Himitsu no Hanazono (ヒミツの花園) is a 2007 Japanese drama series by KTV, a Kansai-based affiliate of Fuji TV. The show is also known as The Secret Garden or Hanazono's Secret. The theme song is "Baby Don't Cry" by Namie Amuro.

== Plot ==
A 28-year-old magazine editor who is tired of work and feels she doesn't have a life is assigned to be in charge of a very popular cartoonist with a lovely name, Yuriko Hanazono.

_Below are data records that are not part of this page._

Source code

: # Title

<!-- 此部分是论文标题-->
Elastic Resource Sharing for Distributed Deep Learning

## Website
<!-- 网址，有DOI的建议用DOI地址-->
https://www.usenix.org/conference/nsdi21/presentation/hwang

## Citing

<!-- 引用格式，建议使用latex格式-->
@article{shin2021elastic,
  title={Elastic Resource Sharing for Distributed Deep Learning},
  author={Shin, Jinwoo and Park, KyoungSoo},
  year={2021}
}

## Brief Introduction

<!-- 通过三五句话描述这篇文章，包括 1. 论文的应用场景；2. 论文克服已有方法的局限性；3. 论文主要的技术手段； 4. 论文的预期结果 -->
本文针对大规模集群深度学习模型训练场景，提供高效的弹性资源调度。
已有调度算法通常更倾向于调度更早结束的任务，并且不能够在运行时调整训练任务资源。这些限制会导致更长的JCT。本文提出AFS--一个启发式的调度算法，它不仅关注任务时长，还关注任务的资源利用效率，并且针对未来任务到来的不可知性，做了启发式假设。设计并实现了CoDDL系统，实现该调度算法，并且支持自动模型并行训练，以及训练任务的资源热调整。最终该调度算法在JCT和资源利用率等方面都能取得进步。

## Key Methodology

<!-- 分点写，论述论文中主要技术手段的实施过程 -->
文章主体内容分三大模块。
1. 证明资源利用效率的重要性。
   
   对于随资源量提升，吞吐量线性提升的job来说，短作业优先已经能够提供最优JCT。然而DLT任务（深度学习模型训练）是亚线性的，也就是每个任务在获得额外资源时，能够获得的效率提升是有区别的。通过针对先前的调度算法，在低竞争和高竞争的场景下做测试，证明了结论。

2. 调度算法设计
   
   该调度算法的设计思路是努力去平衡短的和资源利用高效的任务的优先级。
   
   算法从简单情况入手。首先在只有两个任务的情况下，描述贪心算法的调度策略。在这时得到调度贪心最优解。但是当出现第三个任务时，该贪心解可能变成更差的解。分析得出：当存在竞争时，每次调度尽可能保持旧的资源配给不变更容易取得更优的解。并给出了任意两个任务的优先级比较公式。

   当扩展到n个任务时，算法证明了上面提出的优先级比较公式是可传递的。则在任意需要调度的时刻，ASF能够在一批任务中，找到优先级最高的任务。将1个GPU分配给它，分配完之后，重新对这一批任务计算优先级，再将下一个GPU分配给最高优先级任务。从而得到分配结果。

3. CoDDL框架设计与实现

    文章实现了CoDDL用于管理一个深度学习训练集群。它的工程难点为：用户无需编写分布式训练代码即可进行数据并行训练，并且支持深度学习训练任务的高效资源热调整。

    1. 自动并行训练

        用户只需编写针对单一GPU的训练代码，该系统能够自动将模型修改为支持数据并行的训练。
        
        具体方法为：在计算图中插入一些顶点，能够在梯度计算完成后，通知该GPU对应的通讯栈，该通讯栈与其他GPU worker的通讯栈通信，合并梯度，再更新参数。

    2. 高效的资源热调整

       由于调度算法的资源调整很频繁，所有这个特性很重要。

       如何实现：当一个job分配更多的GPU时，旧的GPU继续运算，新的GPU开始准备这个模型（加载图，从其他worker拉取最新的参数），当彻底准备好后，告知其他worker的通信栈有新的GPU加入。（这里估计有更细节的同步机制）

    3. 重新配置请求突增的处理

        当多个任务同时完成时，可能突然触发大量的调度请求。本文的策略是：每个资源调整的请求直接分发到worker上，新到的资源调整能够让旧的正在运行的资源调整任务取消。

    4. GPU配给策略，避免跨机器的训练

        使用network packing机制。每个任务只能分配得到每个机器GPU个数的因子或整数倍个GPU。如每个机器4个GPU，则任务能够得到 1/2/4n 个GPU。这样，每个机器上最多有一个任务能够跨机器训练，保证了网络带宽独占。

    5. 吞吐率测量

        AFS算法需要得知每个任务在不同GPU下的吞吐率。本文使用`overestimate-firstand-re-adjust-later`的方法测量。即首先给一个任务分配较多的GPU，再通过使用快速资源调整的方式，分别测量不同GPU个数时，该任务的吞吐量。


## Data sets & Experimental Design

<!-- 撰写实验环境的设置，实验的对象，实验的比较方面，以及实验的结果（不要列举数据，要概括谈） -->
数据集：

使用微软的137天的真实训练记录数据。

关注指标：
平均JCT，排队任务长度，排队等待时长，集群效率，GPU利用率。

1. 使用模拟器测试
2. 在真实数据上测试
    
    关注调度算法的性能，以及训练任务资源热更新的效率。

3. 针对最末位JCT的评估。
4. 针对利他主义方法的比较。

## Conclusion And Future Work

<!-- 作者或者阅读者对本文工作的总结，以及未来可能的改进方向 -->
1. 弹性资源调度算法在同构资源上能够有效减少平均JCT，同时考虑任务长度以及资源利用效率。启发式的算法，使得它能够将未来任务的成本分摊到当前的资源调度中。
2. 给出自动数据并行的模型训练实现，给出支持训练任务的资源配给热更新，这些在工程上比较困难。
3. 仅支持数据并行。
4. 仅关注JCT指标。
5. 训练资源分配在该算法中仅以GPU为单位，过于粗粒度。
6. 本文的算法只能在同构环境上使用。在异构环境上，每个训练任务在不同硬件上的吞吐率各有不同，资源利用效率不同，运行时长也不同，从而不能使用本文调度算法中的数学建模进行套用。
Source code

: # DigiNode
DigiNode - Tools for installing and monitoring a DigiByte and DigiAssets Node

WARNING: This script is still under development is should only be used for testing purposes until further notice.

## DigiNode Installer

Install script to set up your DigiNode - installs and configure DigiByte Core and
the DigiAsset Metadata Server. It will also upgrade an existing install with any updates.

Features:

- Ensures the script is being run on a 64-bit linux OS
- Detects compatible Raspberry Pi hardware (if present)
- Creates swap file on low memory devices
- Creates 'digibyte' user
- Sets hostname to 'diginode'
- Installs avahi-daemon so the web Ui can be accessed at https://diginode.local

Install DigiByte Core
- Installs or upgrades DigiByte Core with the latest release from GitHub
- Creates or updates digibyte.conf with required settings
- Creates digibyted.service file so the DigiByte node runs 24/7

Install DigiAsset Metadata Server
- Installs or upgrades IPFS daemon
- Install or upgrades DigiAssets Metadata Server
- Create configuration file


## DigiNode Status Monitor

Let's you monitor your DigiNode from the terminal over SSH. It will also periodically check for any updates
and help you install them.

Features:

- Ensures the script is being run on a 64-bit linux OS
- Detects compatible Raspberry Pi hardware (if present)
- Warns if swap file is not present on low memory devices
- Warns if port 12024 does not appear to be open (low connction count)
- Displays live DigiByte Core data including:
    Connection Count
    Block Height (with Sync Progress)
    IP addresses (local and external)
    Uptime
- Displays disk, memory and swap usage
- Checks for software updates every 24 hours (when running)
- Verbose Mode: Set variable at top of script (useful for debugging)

But as she goes to Hanazono's residence/office, she is met by four men who seem to be her assistants. It turns out the men are brothers who form a team named Yuriko Hanazono by taking roles to create popular comics. The exhausted editor may find the key to being happy while she is being driven crazy by this unique gang of brothers.

== Characters ==
- Kayo Tsukiyama (月山夏世 Tsukiyama Kayo)

== Credits ==

=== Cast ===
- Yumiko Shaku (釈由美子 Shaku Yumiko) - Kayo Tsukiyama
- Masato Sakai (堺雅人 Sakai Masato) - Wataru Kataoka
- Tetsuhiro Ikeda (池田鉄洋 Ikeda Tetsuhiro) - Osamu Kataoka
- Jun Kaname (要潤 Kaname Jun) - Satoshi Kataoka
- Kanata Hongo (本郷奏多 Hongō Kanata) - Hinata Kataoka
- Susumu Terajima (寺島進 Terajima Susumu) - Ichiro Tanaka
- Miki Maya (真矢みき Maya Miki) - Ryoko Kawamura
- Saori Takizawa (滝沢沙織 Takizawa Saori) - Minae
- Rinako Matsuoka (松岡璃奈子 Matsuoka Rinako) - Misuzu Sugimoto
- Tetsushi Tanaka (田中哲司 Tanaka Tetsushi) - Shin'ichi Tamaru
- Yusuke Yamamoto (山本裕典 Yamamoto Yūsuke) - Takumi Tachikawa
- Shunsuke Daito (大東俊介 Daitō Shunsuke) - Miura
- Kei Yamamoto (山本圭 Yamamoto Kei) - Toru Kataoka

=== Staff ===
- Director - Takashi Komatsu (小松隆志 Komatsu Takashi)
- Producers - Hideki Yoshijō (吉條英希 Yoshijō Hideki), Kōichi Tōda (遠田孝一 Tōda Kōichi), Tatsuya Itō (伊藤達哉 Itō Tatsuya)
- Screenwriter - Yūko Nagata (永田優子 Nagata Yūko)
- Music - Kyō Nakanishi (仲西匡 Nakanishi Kyō)

== Episodes ==

| # | Episode title | Broadcast date | Ratings |
|---|---|---|---|
| Ep. 1 | 超人気少女マンガ家の正体は四兄弟だった! | January 9, 2007 | 14.7% |
| Ep. 2 | 仕事をナメるな! お前はクビだ! | January 16, 2007 | 13.1% |
| Ep. 3 | 胸キュン♡したいんです! | January 23, 2007 | 12.4% |
| Ep. 4 | お金はあるけどヒマはない ハワイ旅行で大ゲンカ! | January 30, 2007 | 12.1% |
| Ep. 5 | 智が消えた!? 花園ゆり子大ピンチ!! | February 6, 2007 | 12.6% |
| Ep. 6 | ついにその正体が! 花園ゆり子サイン会で大ピンチ! | February 13, 2007 | 11.0% |
| Ep. 7 | やさしくしないで… 涙と抱擁のワケ | February 20, 2007 | 12.5% |
| Ep. 8 | 兄弟が壊れる時… | February 27, 2007 | 12.4% |
| Ep. 9 | 今すべてを話す時… | March 6, 2007 | 12.3% |
| Ep. 10 | 100% かなわぬ恋 | March 13, 2007 | 12.0% |
| Ep. 11 | サヨナラ 私の花園 | March 20, 2007 | 11.4% |

==Others==
2 works with no relation to this TV series:
- a manga written by Mihona Fujii sharing the same title.
- an anime titled Anime Himitsu no Hanazono broadcast by NHK. An adaptation of Frances Hodgson Burnett's children's novel The Secret Garden.